There were more trophies and pictures—one of him in his beard—and many things to show, but where were his Olympic gold medals? "If you really want to see them I will show you," said Abebe. He went out of the room, as if to a secret place, and came back with the two gold medals. The ribbons they were tied to were soiled from much handling.
We retired to a small dining room with a single open window. The table was neatly set, with cloth napkins and Western tableware. "But when you eat wat you do not use a fork," said Lieut. Assefa. It is customary in Ethiopia to have servants. Abebe has three. Don Sazima's servants have servants. But Abebe waited on us himself—attentive, eager, quick to fill the smallest vacancy in a plate. The wat, he said, was made by his mother. It was the color and consistency of barbecued beef, quite tasty and at least as hot as Peter Rand had predicted. Trying to pick up the wat with the anjera without soiling your fingers is a social pressure that could crush a confident man, but I accepted a second helping anyway. Photographer Seed said he had already had lunch, thank you, and passed after the first. There was a quick run of Amharic chatter, and then laughter. "Lieut.
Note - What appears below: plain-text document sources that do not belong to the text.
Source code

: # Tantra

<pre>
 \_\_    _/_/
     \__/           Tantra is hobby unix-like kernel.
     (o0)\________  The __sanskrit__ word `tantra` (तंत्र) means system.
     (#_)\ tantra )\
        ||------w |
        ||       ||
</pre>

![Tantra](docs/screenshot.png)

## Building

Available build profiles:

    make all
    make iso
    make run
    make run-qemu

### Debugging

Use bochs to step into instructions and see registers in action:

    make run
Abebe said you are like the people of Gondar," said Assefa. "They do not eat, and they say they have already eaten."
Halfway through the meal the cat under my side of the table was joined by another and there was a short encounter, but Abebe quickly broke it up. He did not eat except for a small plate of vegetables. It was his day to fast, he said. As a Coptic Christian he will fast as many as 175 days a year.
That night the wat and anjera tumbled about in my alien stomach, as though in a death struggle, but it was my gluttony at work as much as it was the hot pepper. Toujours perdrix. The next day I checked out of the Ethiopia Hotel, recklessly overtipping the maid who had kept my shoes so well shined and the bellboy who had tended my bags and laundry and, not even bothering to establish a fare, took a taxi to the airport. On the ride I was pestered by a sense of satisfaction I did not appreciate until I remembered something Dr. Guild of Boston had said. While they were in Boston, Abebe and Mamo simply grew on his children. After a few weeks, Dr. Guild said, the children would not go to bed without getting a good-night kiss, and when Abebe and Mamo went back to Ethiopia they cried.
The taxi driver helped me with my bags and invited me to please come to Addis Ababa again. I tipped him. I passed through customs without a hitch, hand-carrying my Galla war shield and my parchment of Sheba's visit to Solomon, and soon settled in my seat on the Ethiopian Airlines jet. I accepted with thanks as the stewardess offered me a mint and some gum for the ascent out of Addis. She smiled sweetly as I opened up a copy of Paris-Match and turned to the inside page where I had secreted a copy of TIME.